Earlier this morning, we reported earnings of $3.26 per diluted share on revenue of $10 billion, operating earnings of $1.1 billion, and net earnings of $902 million. Revenue is up $407 million or 4.3% against the third quarter last year. Operating earnings are up $18 million or 1.7%, net earnings are up 4.9% and earnings per share are up 6.2%. So the quarter-over-quarter results compare favorably. The sequential results are even better. Here, we beat last quarter's revenue by 8.6%, operating earnings by 12.3%, net earnings by 17.8% and EPS by 18.5%. We beat consensus by $0.11 per share on somewhat higher revenues than anticipated by the sell-side.
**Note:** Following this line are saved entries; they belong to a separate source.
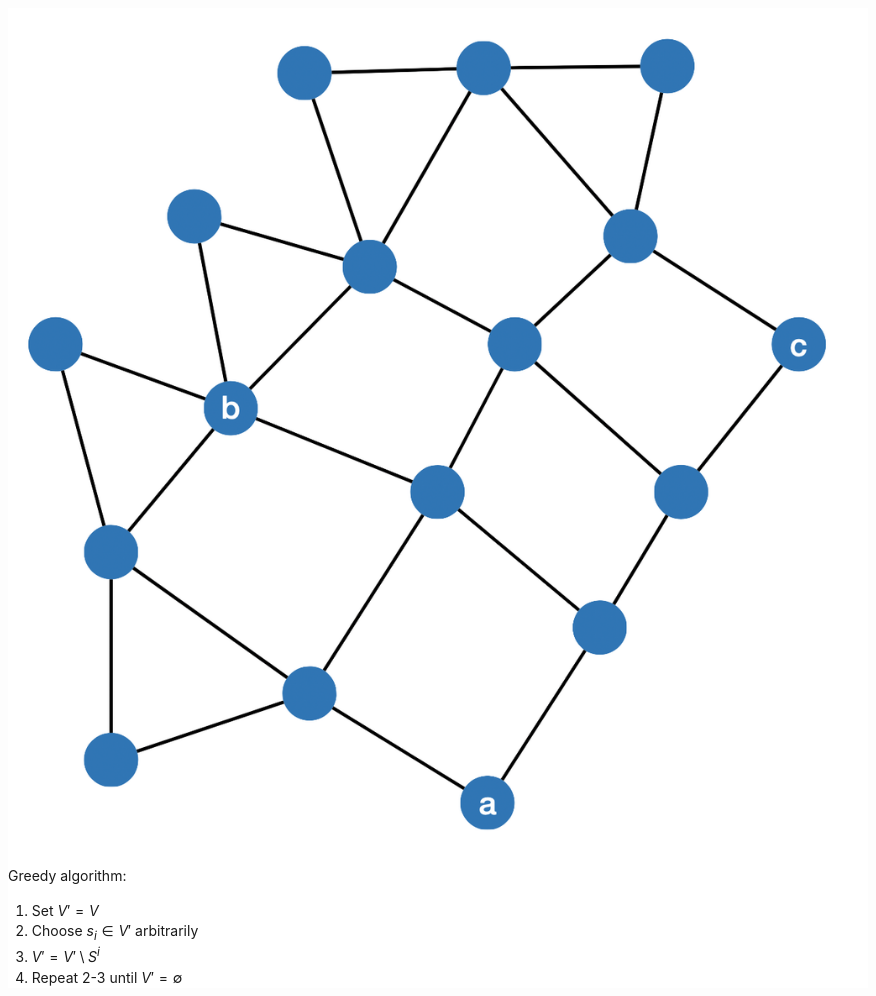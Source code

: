 ![w:500px](activity.png)


</div>

<div>

Greedy algorithm:
1. Set $V' = V$ 
2. Choose $s_i \in V'$ arbitrarily 
3. $V' = V' \setminus S^i$
4. Repeat 2-3 until $V' = \emptyset$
Operating margin is about as anticipated. Most of the beat came from various other items, including a lower tax rate than anticipated by sell-side.
On a year-to-date basis, net earnings are up $93 million or 4% and earnings per share are up $0.45, a strong 5.5%. We also had another very strong quarter from a cash perspective. Net cash flow, provided by operating activities, is $1.280 billion. Free-cash flow was $1.03 billion, 114% of net income. This follows a very strong cash performance in the first half. Order performance was good in the quarter across all segments and particularly strong at Gulfstream. You will hear more detail on cash and backlog from Jason a little later.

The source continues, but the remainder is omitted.